Children like Shivansh could not always walk into a Delhi classroom and learn music without lineage or privilege. Gandharva Mahavidyalaya changed that. The school is the modern manifestation of a radical idea born 125 years ago in Lahore: music for the masses, not just the elite few.

In 1901, Pandit Vishnu Digambar Paluskar established the first Gandharva Mahavidyalaya to dismantle the elite monopoly of gharanas. He opened a structured, professional music education to all, irrespective of caste or class. Through Vinay Chandra Maudgalya, a student of Paluskar who set up a branch in Connaught Place, it remains the one pre-Partition import that has thrived, flourished, and become a central part of Delhi’s cultural landscape.

A portrait of Vinay Chandra Maudgalya at Gandharva Mahavidyalaya. He started the Delhi branch in 1939 from a three-room house near CP’s Regal Cinema | Photo: Sakshi Mehra | ThePrint

 Today, that same idea continues to shape aspirations, but the dreams it carries have evolved.

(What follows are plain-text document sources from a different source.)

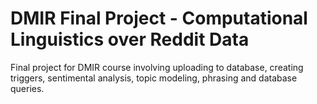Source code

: # DMIR Final Project - Computational Linguistics over Reddit Data
Final project for DMIR course involving uploading to database, creating triggers, sentimental analysis, topic modeling, phrasing and database queries.
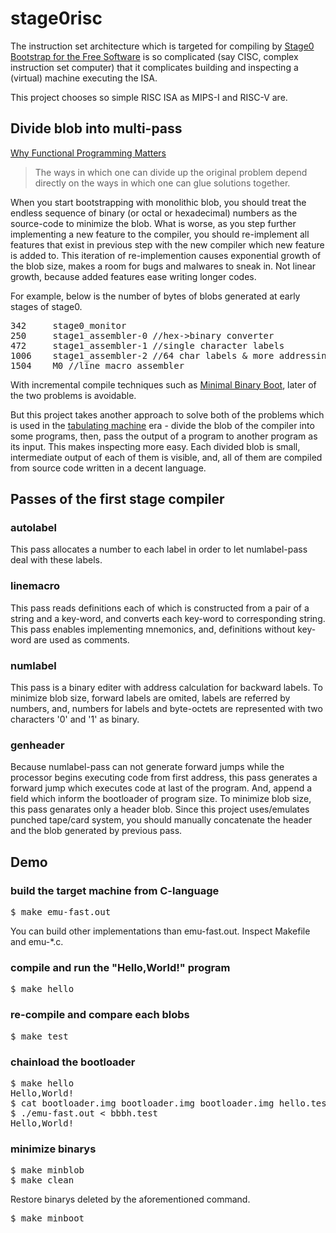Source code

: # stage0risc
The instruction set architecture which is targeted for compiling by
[Stage0 Bootstrap for the Free Software](https://savannah.nongnu.org/projects/stage0/)
is so complicated (say CISC, complex instruction set computer)
that it complicates building and inspecting
a (virtual) machine executing the ISA.

This project chooses so simple RISC ISA as MIPS-I and RISC-V are.

## Divide blob into multi-pass

[Why Functional Programming Matters](https://www.cse.chalmers.se/~rjmh/Papers/whyfp.html)

> The ways in which one can divide up the original problem
depend directly on the ways
in which one can glue solutions together.

When you start bootstrapping with monolithic blob,
you should treat the endless sequence of
binary (or octal or hexadecimal) numbers
as the source-code to minimize the blob.
What is worse,
as you step further implementing a new feature to the compiler,
you should re-implement all features that exist in previous step
with the new compiler which new feature is added to.
This iteration of re-implemention causes
exponential growth of the blob size,
makes a room for bugs and malwares to sneak in.
Not linear growth, because added features ease writing longer codes.

For example, below is the number of bytes of blobs
generated at early stages of stage0.

<pre>
342     stage0_monitor
250     stage1_assembler-0 //hex->binary converter
472     stage1_assembler-1 //single character labels
1006    stage1_assembler-2 //64 char labels & more addressing modes
1504    M0 //line macro assembler
</pre>

With incremental compile techniques such as
[Minimal Binary Boot](https://codeberg.org/StefanK/MinimalBinaryBoot),
later of the two problems is avoidable.

But this project takes another approach to solve both of the problems
which is used in the
[tabulating machine](https://en.wikipedia.org/wiki/Tabulating_machine)
era -
divide the blob of the compiler into some programs,
then, pass the output of a program to another program as its input.
This makes inspecting more easy.
Each divided blob is small,
intermediate output of each of them is visible,
and, all of them are compiled from source code written in a decent language.

## Passes of the first stage compiler
### autolabel
This pass allocates a number to each label
in order to let numlabel-pass deal with these labels.

### linemacro
This pass reads definitions
each of which is constructed from a pair of a string and a key-word,
and converts each key-word to corresponding string.
This pass enables implementing mnemonics,
and, definitions without key-word are used as comments.

### numlabel
This pass is a binary editer with address calculation for backward labels.
To minimize blob size, forward labels are omited,
labels are referred by numbers, and, numbers for labels and byte-octets
are represented with two characters '0' and '1' as binary.

### genheader
Because numlabel-pass can not generate forward jumps
while the processor begins executing code from first address,
this pass generates a forward jump which executes code at last of the program.
And, append a field which inform the bootloader of program size.
To minimize blob size, this pass genarates only a header blob.
Since this project uses/emulates punched tape/card system,
you should manually concatenate
the header and the blob generated by previous pass.

## Demo
### build the target machine from C-language
<pre>
$ make emu-fast.out
</pre>
You can build other implementations than emu-fast.out.
Inspect Makefile and emu-\*.c.

### compile and run the "Hello,World!" program
<pre>
$ make hello
</pre>

### re-compile and compare each blobs
<pre>
$ make test
</pre>

### chainload the bootloader
<pre>
$ make hello
Hello,World!
$ cat bootloader.img bootloader.img bootloader.img hello.test > bbbh.test
$ ./emu-fast.out < bbbh.test
Hello,World!
</pre>

### minimize binarys
<pre>
$ make minblob
$ make clean
</pre>

Restore binarys deleted by the aforementioned command.

<pre>
$ make minboot
</pre>
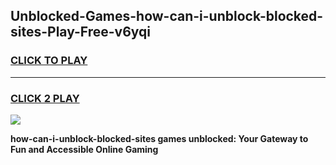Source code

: 
## Unblocked-Games-how-can-i-unblock-blocked-sites-Play-Free-v6yqi
<h3>
<a href="https://premium76.site?title=how-can-i-unblock-blocked-sites&ref=21A">CLICK TO PLAY</a></h3>
<hr>

<h3>
<a href="https://premium76.site?title=how-can-i-unblock-blocked-sites&ref=21A">CLICK 2 PLAY</a>
  
</h3>

<a href="https://premium76.site?title=how-can-i-unblock-blocked-sites&ref=21A"><img src="https://clearcache.store/games.png"></a>


**how-can-i-unblock-blocked-sites games unblocked: Your Gateway to Fun and Accessible Online Gaming**
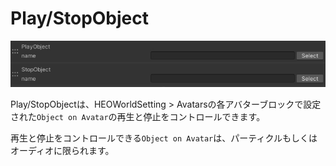 
# Play/StopObject
![PlayStopObject](img/PlayStopObject.jpg)

Play/StopObjectは、HEOWorldSetting > Avatarsの各アバターブロックで設定された`Object on Avatar`の再生と停止をコントロールできます。

再生と停止をコントロールできる`Object on Avatar`は、パーティクルもしくはオーディオに限られます。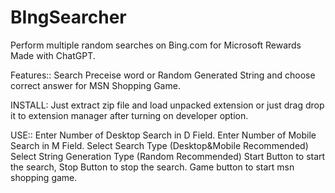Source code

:# BIngSearcher
Perform multiple random searches on Bing.com for Microsoft Rewards
Made with ChatGPT.

Features::
Search Preceise word or Random Generated String and choose correct answer for MSN Shopping Game.

INSTALL:
Just extract zip file and load unpacked extension or just drag drop it to extension manager after turning on developer option.

USE::
Enter Number of Desktop Search in D Field.
Enter Number of Mobile Search in M Field.
Select Search Type (Desktop&Mobile Recommended)
Select String Generation Type (Random Recommended)
Start Button to start the search, Stop Button to stop the search.
Game button to start msn shopping game.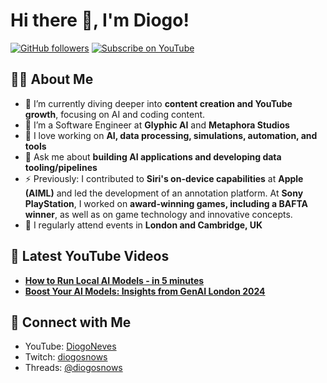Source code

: # Hi there 👋, I'm Diogo!

[![GitHub followers](https://img.shields.io/github/followers/DiogoNeves?label=Follow&style=social)](https://github.com/DiogoNeves) [![Subscribe on YouTube](https://img.shields.io/youtube/channel/subscribers/UCdQ-R9abgxDAB-zPM9JAqXg?label=YouTube&style=social)](https://www.youtube.com/DiogoNeves)

## 👨‍💻 About Me
- 🌱 I’m currently diving deeper into **content creation and YouTube growth**, focusing on AI and coding content.
- 💼 I’m a Software Engineer at **Glyphic AI** and **Metaphora Studios**
- 🚀 I love working on **AI, data processing, simulations, automation, and tools**
- 💬 Ask me about **building AI applications and developing data tooling/pipelines**
- ⚡ Previously: I contributed to **Siri's on-device capabilities** at **Apple (AIML)** and led the development of an annotation platform. At **Sony PlayStation**, I worked on **award-winning games, including a BAFTA winner**, as well as on game technology and innovative concepts.
- 📍 I regularly attend events in **London and Cambridge, UK**

## 🎥 Latest YouTube Videos
- [**How to Run Local AI Models - in 5 minutes**](https://youtu.be/Zcp4rAWbyjk?si=JvSknYoex0ohUj77)
- [**Boost Your AI Models: Insights from GenAI London 2024**](https://youtu.be/bF7WnLk5ix4?si=0s50t7K-Fq5Klgf6)

## 📡 Connect with Me
- YouTube: [DiogoNeves](http://www.youtube.com/@DiogoNeves)
- Twitch: [diogosnows](https://www.twitch.tv/diogosnows)
- Threads: [@diogosnows](https://www.threads.net/@diogosnows)

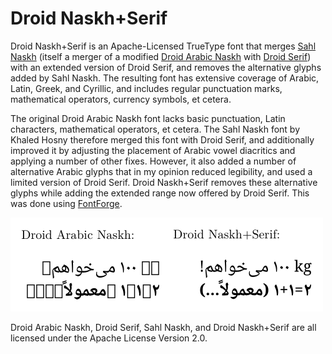 # Droid Naskh+Serif 

Droid Naskh+Serif is an Apache-Licensed TrueType font that merges [Sahl Naskh](https://github.com/khaledhosny/sahl-naskh) (itself a merger of a modified [Droid Arabic Naskh](https://github.com/jenskutilek/free-fonts/tree/master/Droid/Droid%20Arabic%20Naskh/TTF) with [Droid Serif](https://github.com/jenskutilek/free-fonts/tree/master/Droid/Droid%20Serif/TTF)) with an extended version of Droid Serif, and removes the alternative glyphs added by Sahl Naskh. The resulting font has extensive coverage of Arabic, Latin, Greek, and Cyrillic, and includes regular punctuation marks, mathematical operators, currency symbols, et cetera.

The original Droid Arabic Naskh font lacks basic punctuation, Latin characters, mathematical operators, et cetera. The Sahl Naskh font by Khaled Hosny therefore merged this font with Droid Serif, and additionally improved it by adjusting the placement of Arabic vowel diacritics and applying a number of other fixes. However, it also added a number of alternative Arabic glyphs that in my opinion reduced legibility, and used a limited version of Droid Serif. Droid Naskh+Serif removes these alternative glyphs while adding the extended range now offered by Droid Serif. This was done using [FontForge](https://github.com/fontforge/fontforge). 

![Droid Naskh+Serif example](droidnaskhserif.png)

Droid Arabic Naskh, Droid Serif, Sahl Naskh, and Droid Naskh+Serif are all licensed under the Apache License Version 2.0.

 Reality television shows such as Indian Idol and Sa Re Ga Ma Pa have ignited feverish ambitions among middle- and lower-income families. For them, these platforms represent a fighting chance for recognition, financial stability, and social mobility. Families arrive at the Mahavidyalaya with the hope that the rigorous training will become a stepping stone to something larger. The monthly fees of around Rs 3,000, or less, are affordable, and the dreams are limitless. 

Nowadays, everyone has a craze for Bollywood… [thinking] you get results instantly. You don’t get results instantly

-Madhup Mudgal, principal, Gandharva Mahavidyalaya

To make music accessible to all, the school loosened the grip of gharanas—exclusive, secretive family lineages of musicians—with a formal syllabus and certifications.

 “They have created newer compositions which are easier for students to learn. The idea was to bring music out of the gharana system—that was the main theme they started with,” said F Wasifuddin Dagar, an Indian classical singer of the Dhrupad genre and the son of dhrupad singer Nasir Faiyazuddin Dagar. “The gharana people have always maintained that music was meant to be taught within gharanas. Now everything has been reformatted into a degree-oriented system, designed around examinations and formal certification.”

But the institution’s break from the gharana system was not absolute, according to him.

“We have heard slogans like ‘down with gharanas’, but in reality, even they have drawn heavily from the gharana tradition,” Dagar added.

When Maudgalya brought this vision to Delhi in 1939, he began modestly from a three-room house near Regal Cinema. It quickly became a vital performance space, hosting concerts by some of the most influential figures in Hindustani classical music, from Pandit Bhimsen Joshi to Pandit Jasraj to Ustad Amjad Ali Khan, who gave a childhood performance here.

Since then, the Mahavidyalaya’s classical heft has also translated into contemporary pop-culture success. Mainstream stars such as Kailash Kher, Rekha Bhardwaj, and Neeti Mohan have spoken about building their vocal foundations here.

For Kiran Seth, founder of SPIC MACAY, the Gandharva Mahavidyalaya balances two parallel streams of learning.

“The Mahavidyalaya takes in students inclined toward the guru-shishya tradition and trains them to become artists. But alongside that, there is also learning for general awareness—just to play a little flute or understand a little music. If I know more about Raga Malkauns, it deepens my appreciation when someone performs it,” he said.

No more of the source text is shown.